The domestic debt was put at N20.95 trillion as of June 2022.

The latest report by the DMO revealed that domestic debt service in the first quarter of 2022 was at N664.73 billion, representing 0.6 per cent decline from N668.69 billion in the second quarter of 2022.

This implies that the Federal Government has serviced domestic debt with N1.33 trillion in the first half of 2022, a 43 per cent Year-on-Year (YoY) increase from N935.46 billion reported in first half of 2021.

Further breakdown revealed that the government domestic debt service was at N2.05 trillion in 2021, a 10.8 per cent increase from N1.85 trillion in 2020.

Following massive budget deficit, the FG of recent has borrowed aggressively through treasury bills, bonds, savings bonds and Sukuk to support infrastructure development across the country.

Experts have raised concerns as the government continues to obtain new loans from both local and external sources, despite growing debt profile and servicing cost.

The International Monetary Fund (IMF) has predicted that Nigeria’s debt service-to-revenue ratio would jump to 92 per cent in 2022 from 76 per cent in 2021.

Speaking with THISDAY, the CEO, Wyoming Capital & Partners, Mr Tajudeen Olayinka stated that the debt servicing by the federal government over the years has encouraged investors to provide additional support to the government with respect to further investment in government securities.

According to him, “It presents government in good light, with the opportunity to fund developmental projects across the country.

“The negative aspect of debt servicing in Nigeria is the sustainability problem that has now greeted the current administration of President Muhammadu Buhari, whereby, more than 100per cent of revenue is now being expended on debt servicing, giving room for possible default and failure of government in no distant future, especially with respect to foreign debt component.

“The fact that government spends its entire revenue to service debts, despite introducing new taxes and raising rates in some others, is an indication that economic agents are not generating enough outputs, sufficient to put Nigeria’s economy in the positive territory.

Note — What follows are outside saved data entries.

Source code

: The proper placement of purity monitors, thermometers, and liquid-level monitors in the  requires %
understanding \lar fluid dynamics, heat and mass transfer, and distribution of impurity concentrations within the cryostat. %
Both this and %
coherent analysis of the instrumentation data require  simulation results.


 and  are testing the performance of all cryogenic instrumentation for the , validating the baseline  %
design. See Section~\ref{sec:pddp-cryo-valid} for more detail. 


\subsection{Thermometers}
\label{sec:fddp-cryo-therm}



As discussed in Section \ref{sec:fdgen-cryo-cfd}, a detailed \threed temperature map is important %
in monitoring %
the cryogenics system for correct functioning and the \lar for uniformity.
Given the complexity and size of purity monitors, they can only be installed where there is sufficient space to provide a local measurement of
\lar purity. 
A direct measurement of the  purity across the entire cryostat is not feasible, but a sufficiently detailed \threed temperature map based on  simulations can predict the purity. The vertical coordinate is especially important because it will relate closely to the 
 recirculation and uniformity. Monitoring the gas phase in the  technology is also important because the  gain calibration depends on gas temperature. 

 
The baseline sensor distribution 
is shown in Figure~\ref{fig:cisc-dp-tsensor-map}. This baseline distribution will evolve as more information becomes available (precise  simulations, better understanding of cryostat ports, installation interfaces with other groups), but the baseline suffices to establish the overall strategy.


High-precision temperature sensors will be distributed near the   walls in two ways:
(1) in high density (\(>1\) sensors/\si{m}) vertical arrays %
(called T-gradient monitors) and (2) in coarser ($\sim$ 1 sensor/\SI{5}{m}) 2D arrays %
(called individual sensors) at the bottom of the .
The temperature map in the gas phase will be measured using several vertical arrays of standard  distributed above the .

It is actually a sign of declining output. It is simply a failure of fiscal policy.”

He hinted that the only way to cut the debt service figure down is for government to shift away from its current public sector dominance, and allow private sector businesses to occupy the driver’s seat, so as to consistently put the economy in the positive territory.

“Government should begin to consider removing subsidies in phases, in a manner that will not add more to the hardship on the ground. It also presents an opportunity to allow the economy to run a normal course of adjustment,” he added.

The CEO, Centre for the Promotion of Private Enterprise (CPPE), Dr Muda Yusuf commenting on raising debt profile noted that, “When we take account of borrowings from the CBN and the stock of AMCON debt, the debt profile would be in excess of N60 trillion.

“Although government tends to argue that the conditions was not a debt problem, but a revenue challenge.  But debt becomes a problem if the revenue base is not strong enough to service the debt sustainably.  It invariably becomes a debt problem and possibly a debt crisis.  Government actual revenue can hardly cover the debt service obligations.

“Which implies that the entire capital budget and the recurrent expenditure may have to be funded from borrowing. This is surely not sustainable.  The finance minister reported recently that in the first four months of this year, debt service to revenue ratio was over 100per cent.”

According to him, “What is needed is the political will to cut expenditure and undertake reforms that could scale down the size of government, reduce governance cost and ease the fiscal burden on the government.

“It is imperative for the country to operate as a true federation which it claims to be.  The unitary character of the country is making it difficult to unlock the economic potentials of the sub nationals.  It is perpetuating the culture of dependence on the federal government.

It is necessary to scale down the size of government and cost of governance.  Fiscal sustainability is driven by both cost and revenue. Therefore, managing the major drivers of cost and revenue is imperative.

“As far as possible, the government should push back in sectors or activity areas where the private sector has the capacity to deliver desired outcomes.   We should see more privatization at all levels of government.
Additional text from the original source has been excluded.